As the industry of cybercrime takes on new forms and gains more momentum, it is imperative that those in the security industry continue to educate and inform. Healthcare is unique, and its business model has made it a popular target for cybercriminals looking to make a quick, easy, and untraceable score off of the critical data held within the porous walls of hospitals and clinics. Healthcare organizations should be now searching for advanced, interactive cybersecurity solutions, and building strategies around plugging existing security gaps and identifying and securing the most exploitable threat vectors in their organizations.

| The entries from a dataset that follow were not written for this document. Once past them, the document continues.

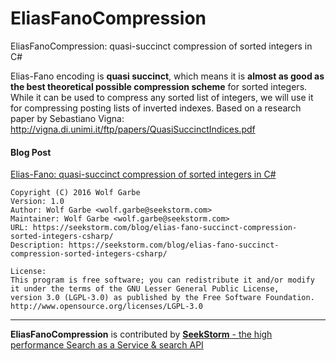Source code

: EliasFanoCompression
====================

EliasFanoCompression: quasi-succinct compression of sorted integers in C#

Elias-Fano encoding is **quasi succinct**, which means it is **almost as good as the best theoretical possible compression scheme** for sorted integers. 
While it can be used to compress any sorted list of integers, we will use it for compressing posting lists of inverted indexes.
Based on a research paper by Sebastiano Vigna: http://vigna.di.unimi.it/ftp/papers/QuasiSuccinctIndices.pdf

#### Blog Post
[Elias-Fano: quasi-succinct compression of sorted integers in C#](https://seekstorm.com/blog/elias-fano-succinct-compression-sorted-integers-csharp/)<br>

```
Copyright (C) 2016 Wolf Garbe
Version: 1.0
Author: Wolf Garbe <wolf.garbe@seekstorm.com>
Maintainer: Wolf Garbe <wolf.garbe@seekstorm.com>
URL: https://seekstorm.com/blog/elias-fano-succinct-compression-sorted-integers-csharp/
Description: https://seekstorm.com/blog/elias-fano-succinct-compression-sorted-integers-csharp/

License:
This program is free software; you can redistribute it and/or modify
it under the terms of the GNU Lesser General Public License, 
version 3.0 (LGPL-3.0) as published by the Free Software Foundation.
http://www.opensource.org/licenses/LGPL-3.0
```

---

**EliasFanoCompression** is contributed by [**SeekStorm** - the high performance Search as a Service & search API](https://seekstorm.com)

In addition, they should be actively pursuing the consolidation of solutions to improve their ability to effectively and simply manage, monitor, and report on security incidents. This strategy should include security best practices and solutions that cover the perimeter, the data center, the end user, remote clinics, vendor connections, medical devices, departmental segments, virtual desktops and devices, Wi-Fi, and cloud services. Once implemented, the ability to produce reliable threat management will greatly reduce the risk from threats, and allow the organization to survive an attack. This will in turn preserve operations, protect revenue, minimize damage to reputation, and reduce risk while delivering reliable patient care.